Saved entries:
***

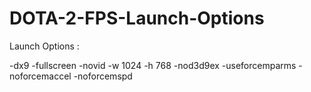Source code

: # DOTA-2-FPS-Launch-Options


Launch Options :

-dx9 -fullscreen -novid -w 1024 -h 768 -nod3d9ex -useforcemparms -noforcemaccel -noforcemspd
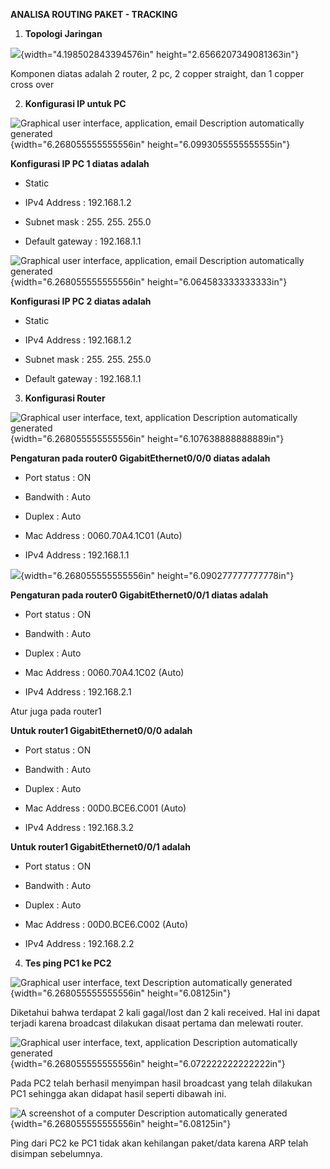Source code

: **ANALISA ROUTING PAKET - TRACKING**

1.  **Topologi Jaringan**

![](https://raw.githubusercontent.com/rizal15D/Tugas-Pratikum-Konsep-Jaringan-/main/Laporan%204/assets/media/image1.png){width="4.198502843394576in"
height="2.6566207349081363in"}

Komponen diatas adalah 2 router, 2 pc, 2 copper straight, dan 1 copper
cross over

2.  **Konfigurasi IP untuk PC**

![Graphical user interface, application, email Description automatically
generated](https://raw.githubusercontent.com/rizal15D/Tugas-Pratikum-Konsep-Jaringan-/main/Laporan%204/assets/media/image2.png){width="6.268055555555556in"
height="6.0993055555555555in"}

**Konfigurasi IP PC 1 diatas adalah**

-   Static

-   IPv4 Address : 192.168.1.2

-   Subnet mask : 255. 255. 255.0

-   Default gateway : 192.168.1.1

![Graphical user interface, application, email Description automatically
generated](https://raw.githubusercontent.com/rizal15D/Tugas-Pratikum-Konsep-Jaringan-/main/Laporan%204/assets/media/image3.png){width="6.268055555555556in"
height="6.064583333333333in"}

**Konfigurasi IP PC 2 diatas adalah**

-   Static

-   IPv4 Address : 192.168.1.2

-   Subnet mask : 255. 255. 255.0

-   Default gateway : 192.168.1.1

3.  **Konfigurasi Router**

![Graphical user interface, text, application Description automatically
generated](https://raw.githubusercontent.com/rizal15D/Tugas-Pratikum-Konsep-Jaringan-/main/Laporan%204/assets/media/image4.png){width="6.268055555555556in"
height="6.107638888888889in"}

**Pengaturan pada router0 GigabitEthernet0/0/0 diatas adalah**

-   Port status : ON

-   Bandwith : Auto

-   Duplex : Auto

-   Mac Address : 0060.70A4.1C01 (Auto)

-   IPv4 Address : 192.168.1.1

![](https://raw.githubusercontent.com/rizal15D/Tugas-Pratikum-Konsep-Jaringan-/main/Laporan%204/assets/media/image5.png){width="6.268055555555556in"
height="6.090277777777778in"}

**Pengaturan pada router0 GigabitEthernet0/0/1 diatas adalah**

-   Port status : ON

-   Bandwith : Auto

-   Duplex : Auto

-   Mac Address : 0060.70A4.1C02 (Auto)

-   IPv4 Address : 192.168.2.1

Atur juga pada router1

**Untuk router1 GigabitEthernet0/0/0 adalah**

-   Port status : ON

-   Bandwith : Auto

-   Duplex : Auto

-   Mac Address : 00D0.BCE6.C001 (Auto)

-   IPv4 Address : 192.168.3.2

**Untuk router1 GigabitEthernet0/0/1 adalah**

-   Port status : ON

-   Bandwith : Auto

-   Duplex : Auto

-   Mac Address : 00D0.BCE6.C002 (Auto)

-   IPv4 Address : 192.168.2.2

4.  **Tes ping PC1 ke PC2**

![Graphical user interface, text Description automatically
generated](https://raw.githubusercontent.com/rizal15D/Tugas-Pratikum-Konsep-Jaringan-/main/Laporan%204/assets/media/image6.png){width="6.268055555555556in"
height="6.08125in"}

Diketahui bahwa terdapat 2 kali gagal/lost dan 2 kali received. Hal ini
dapat terjadi karena broadcast dilakukan disaat pertama dan melewati
router.

![Graphical user interface, text, application Description automatically
generated](https://raw.githubusercontent.com/rizal15D/Tugas-Pratikum-Konsep-Jaringan-/main/Laporan%204/assets/media/image7.png){width="6.268055555555556in"
height="6.072222222222222in"}

Pada PC2 telah berhasil menyimpan hasil broadcast yang telah dilakukan
PC1 sehingga akan didapat hasil seperti dibawah ini.

![A screenshot of a computer Description automatically
generated](https://raw.githubusercontent.com/rizal15D/Tugas-Pratikum-Konsep-Jaringan-/main/Laporan%204/assets/media/image8.png){width="6.268055555555556in"
height="6.08125in"}

Ping dari PC2 ke PC1 tidak akan kehilangan paket/data karena ARP telah
disimpan sebelumnya.

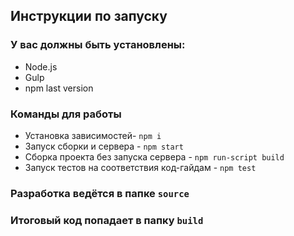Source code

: ## Инструкции по запуску

### У вас должны быть установлены:

* Node.js
* Gulp
* npm last version

### Команды для работы

* Установка зависимостей- `npm i`
* Запуск сборки и сервера - `npm start`
* Сборка проекта без запуска сервера - `npm run-script build`
* Запуск тестов на соответствия код-гайдам - `npm test`

### Разработка ведётся в папке `source`

### Итоговый код попадает в папку `build`
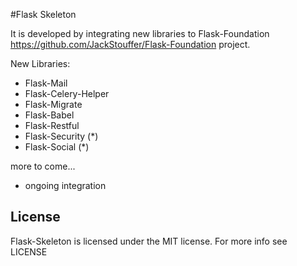 #Flask Skeleton

It is developed by integrating new libraries to Flask-Foundation <https://github.com/JackStouffer/Flask-Foundation> project.

New Libraries:

* Flask-Mail
* Flask-Celery-Helper
* Flask-Migrate
* Flask-Babel
* Flask-Restful
* Flask-Security (*)
* Flask-Social (*)

more to come...

* ongoing integration  

## License

Flask-Skeleton is licensed under the MIT license. For more info see LICENSE
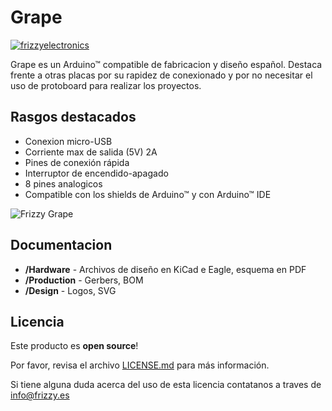 # Grape


[![frizzyelectronics](http://svgshare.com/i/2FQ.svg)](http://frizzy.es)




Grape es un Arduino&trade; compatible de fabricacion y diseño español. Destaca frente a otras placas por su rapidez de conexionado y por no necesitar el uso de protoboard para realizar los proyectos.

## Rasgos destacados

  - Conexion micro-USB
  - Corriente max de salida (5V) 2A
  - Pines de conexión rápida
  - Interruptor de encendido-apagado
  - 8 pines analogicos
  - Compatible con los shields de Arduino&trade; y con Arduino&trade; IDE
 


![Frizzy Grape](http://i.imgur.com/auyfGKR.png)  

## Documentacion 

* **/Hardware** - Archivos de diseño en KiCad e Eagle, esquema en PDF
* **/Production** - Gerbers, BOM
* **/Design** - Logos, SVG 


Licencia
-------------------

Este producto es  **open source**! 

Por favor, revisa el archivo [LICENSE.md](https://github.com/FrizzyElectronics/Grape/blob/master/License.md) para más información. 

Si tiene alguna duda acerca del uso de esta licencia contatanos a traves de  info@frizzy.es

***

> **What is expected**:
Without the pictures, print all of the records exactly.

> **Solution**:
Source code

: # DOTA-2-FPS-Launch-Options


Launch Options :

-dx9 -fullscreen -novid -w 1024 -h 768 -nod3d9ex -useforcemparms -noforcemaccel -noforcemspd
Source code

: **ANALISA ROUTING PAKET - TRACKING**

1.  **Topologi Jaringan**

![](https://raw.githubusercontent.com/rizal15D/Tugas-Pratikum-Konsep-Jaringan-/main/Laporan%204/assets/media/image1.png){width="4.198502843394576in"
height="2.6566207349081363in"}

Komponen diatas adalah 2 router, 2 pc, 2 copper straight, dan 1 copper
cross over

2.  **Konfigurasi IP untuk PC**

![Graphical user interface, application, email Description automatically
generated](https://raw.githubusercontent.com/rizal15D/Tugas-Pratikum-Konsep-Jaringan-/main/Laporan%204/assets/media/image2.png){width="6.268055555555556in"
height="6.0993055555555555in"}

**Konfigurasi IP PC 1 diatas adalah**

-   Static

-   IPv4 Address : 192.168.1.2

-   Subnet mask : 255. 255. 255.0

-   Default gateway : 192.168.1.1

![Graphical user interface, application, email Description automatically
generated](https://raw.githubusercontent.com/rizal15D/Tugas-Pratikum-Konsep-Jaringan-/main/Laporan%204/assets/media/image3.png){width="6.268055555555556in"
height="6.064583333333333in"}

**Konfigurasi IP PC 2 diatas adalah**

-   Static

-   IPv4 Address : 192.168.1.2

-   Subnet mask : 255. 255. 255.0

-   Default gateway : 192.168.1.1

3.  **Konfigurasi Router**

![Graphical user interface, text, application Description automatically
generated](https://raw.githubusercontent.com/rizal15D/Tugas-Pratikum-Konsep-Jaringan-/main/Laporan%204/assets/media/image4.png){width="6.268055555555556in"
height="6.107638888888889in"}

**Pengaturan pada router0 GigabitEthernet0/0/0 diatas adalah**

-   Port status : ON

-   Bandwith : Auto

-   Duplex : Auto

-   Mac Address : 0060.70A4.1C01 (Auto)

-   IPv4 Address : 192.168.1.1

![](https://raw.githubusercontent.com/rizal15D/Tugas-Pratikum-Konsep-Jaringan-/main/Laporan%204/assets/media/image5.png){width="6.268055555555556in"
height="6.090277777777778in"}

**Pengaturan pada router0 GigabitEthernet0/0/1 diatas adalah**

-   Port status : ON

-   Bandwith : Auto

-   Duplex : Auto

-   Mac Address : 0060.70A4.1C02 (Auto)

-   IPv4 Address : 192.168.2.1

Atur juga pada router1

**Untuk router1 GigabitEthernet0/0/0 adalah**

-   Port status : ON

-   Bandwith : Auto

-   Duplex : Auto

-   Mac Address : 00D0.BCE6.C001 (Auto)

-   IPv4 Address : 192.168.3.2

**Untuk router1 GigabitEthernet0/0/1 adalah**

-   Port status : ON

-   Bandwith : Auto

-   Duplex : Auto

-   Mac Address : 00D0.BCE6.C002 (Auto)

-   IPv4 Address : 192.168.2.2

4.  **Tes ping PC1 ke PC2**

![Graphical user interface, text Description automatically
generated](https://raw.githubusercontent.com/rizal15D/Tugas-Pratikum-Konsep-Jaringan-/main/Laporan%204/assets/media/image6.png){width="6.268055555555556in"
height="6.08125in"}

Diketahui bahwa terdapat 2 kali gagal/lost dan 2 kali received. Hal ini
dapat terjadi karena broadcast dilakukan disaat pertama dan melewati
router.

![Graphical user interface, text, application Description automatically
generated](https://raw.githubusercontent.com/rizal15D/Tugas-Pratikum-Konsep-Jaringan-/main/Laporan%204/assets/media/image7.png){width="6.268055555555556in"
height="6.072222222222222in"}

Pada PC2 telah berhasil menyimpan hasil broadcast yang telah dilakukan
PC1 sehingga akan didapat hasil seperti dibawah ini.

![A screenshot of a computer Description automatically
generated](https://raw.githubusercontent.com/rizal15D/Tugas-Pratikum-Konsep-Jaringan-/main/Laporan%204/assets/media/image8.png){width="6.268055555555556in"
height="6.08125in"}

Ping dari PC2 ke PC1 tidak akan kehilangan paket/data karena ARP telah
disimpan sebelumnya.

Source code

: ## Инструкции по запуску

### У вас должны быть установлены:

* Node.js
* Gulp
* npm last version

### Команды для работы

* Установка зависимостей- `npm i`
* Запуск сборки и сервера - `npm start`
* Сборка проекта без запуска сервера - `npm run-script build`
* Запуск тестов на соответствия код-гайдам - `npm test`

### Разработка ведётся в папке `source`

### Итоговый код попадает в папку `build`
 #Flask Skeleton

It is developed by integrating new libraries to Flask-Foundation <https://github.com/JackStouffer/Flask-Foundation> project.

New Libraries:

* Flask-Mail
* Flask-Celery-Helper
* Flask-Migrate
* Flask-Babel
* Flask-Restful
* Flask-Security (*)
* Flask-Social (*)

more to come...

* ongoing integration  

## License

Flask-Skeleton is licensed under the MIT license. For more info see LICENSE
 # Grape


[![frizzyelectronics](http://svgshare.com/i/2FQ.svg)](http://frizzy.es)




Grape es un Arduino&trade; compatible de fabricacion y diseño español. Destaca frente a otras placas por su rapidez de conexionado y por no necesitar el uso de protoboard para realizar los proyectos.

## Rasgos destacados

  - Conexion micro-USB
  - Corriente max de salida (5V) 2A
  - Pines de conexión rápida
  - Interruptor de encendido-apagado
  - 8 pines analogicos
  - Compatible con los shields de Arduino&trade; y con Arduino&trade; IDE
 


![Frizzy Grape](http://i.imgur.com/auyfGKR.png)  

## Documentacion 

* **/Hardware** - Archivos de diseño en KiCad e Eagle, esquema en PDF
* **/Production** - Gerbers, BOM
* **/Design** - Logos, SVG 


Licencia
-------------------

Este producto es  **open source**! 

Por favor, revisa el archivo [LICENSE.md](https://github.com/FrizzyElectronics/Grape/blob/master/License.md) para más información. 

Si tiene alguna duda acerca del uso de esta licencia contatanos a traves de  info@frizzy.es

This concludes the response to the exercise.